Nel computer sequestrato a Di Leva, alias Jaafar, gli inquirenti hanno trovato l’offerta sottoscritta in data 21 febbraio 2015 riguardante la fornitura di macchinari per costruire in Iran una fabbrica per produzione e la ricarica di proiettili militari.

Si parlerebbe di un’offerta di 28,6 milioni di euro che garantiva 220 milioni di proiettili ad uso militare. Sempre Marco Di Leva per conto dell’Iran avrebbe trattato una fornitura di piombo per il mercato italiano. Questo particolare emergerebbe da una fattura rinvenuta sempre nel suo pc: il documento indicherebbe il porto di partenza del piombo, Bandar Abbas (Iran) e quello di destinazione Napoli.

Continua a colpi di scena una vicenda oltremodo intricata a cui la Dda sembra voler riservare massima attenzione. Si sarebbe solo alle battute iniziali di provvedimenti giudiziari che potrebbero coinvolgere insospettabili professionisti e imprenditori non solo partenopei.

Il provvedimento a gennaio ha interessato tre italiani ed un libico accusati di traffico internazionale di armi verso Iran e Libia aggirando l’embargo.

I fermati sono marito e moglie di San Giorgio a Cremano, Mario Di Leva, convertitosi all’Islam con il nome di Jaafar, e Annamaria Fontana, e manager della Società italiana elicotteri, Andrea Pardi.

Dall’Italia, insomma, le armi nelle mani dei terroristi dell’Isis, armamenti ed elicotteri destinati anche a Iran e Libia.

Il business del traffico d’armi soprattutto a livello internazionale muove cifre da capogiro: il potere economico delle associazioni malavitose che lo controllano eleva esponenzialmente la capacità corruttiva delle stesse nei confronti di funzionari pubblici e politici.

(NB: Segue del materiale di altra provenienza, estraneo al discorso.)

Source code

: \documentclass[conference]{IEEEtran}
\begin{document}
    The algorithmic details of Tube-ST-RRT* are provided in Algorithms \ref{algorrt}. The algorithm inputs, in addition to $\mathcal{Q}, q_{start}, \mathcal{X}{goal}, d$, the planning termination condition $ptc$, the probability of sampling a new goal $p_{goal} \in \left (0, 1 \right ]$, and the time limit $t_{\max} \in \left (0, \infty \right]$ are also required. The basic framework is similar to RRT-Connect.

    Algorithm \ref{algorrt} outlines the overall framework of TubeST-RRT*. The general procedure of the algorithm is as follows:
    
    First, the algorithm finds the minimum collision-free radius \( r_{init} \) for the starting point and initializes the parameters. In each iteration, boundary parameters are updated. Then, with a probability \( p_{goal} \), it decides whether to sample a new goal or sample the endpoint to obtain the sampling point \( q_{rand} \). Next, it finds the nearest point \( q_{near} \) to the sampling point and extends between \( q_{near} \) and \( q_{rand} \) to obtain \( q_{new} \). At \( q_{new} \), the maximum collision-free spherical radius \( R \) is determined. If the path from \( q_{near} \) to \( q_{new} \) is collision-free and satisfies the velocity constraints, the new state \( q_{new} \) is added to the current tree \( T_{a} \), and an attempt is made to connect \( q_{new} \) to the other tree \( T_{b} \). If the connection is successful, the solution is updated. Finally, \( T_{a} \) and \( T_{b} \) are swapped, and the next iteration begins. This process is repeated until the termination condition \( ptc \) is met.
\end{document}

Le organizzazioni si sarebbero mosse con troppa facilità nei vari paesi coinvolti dal vergognoso traffico per non pensare alla complicità di insospettabili professionisti inseriti ad ogni livello nelle rispettive macchine pubbliche.

Un anello del losco ingranaggio è stato dissaldato: il lavoro certosino dei giudici a breve potrebbe portare ad arresti eclatanti e aprire nuovi filoni di inchiesta in mezzo mondo. In sintesi: adesso si mirerebbe ad individuare le società di copertura per il riciclo dei profitti del traffico d’armi identificando così i burattinai di un sistema mafioso che non conosce principio morale alcuno.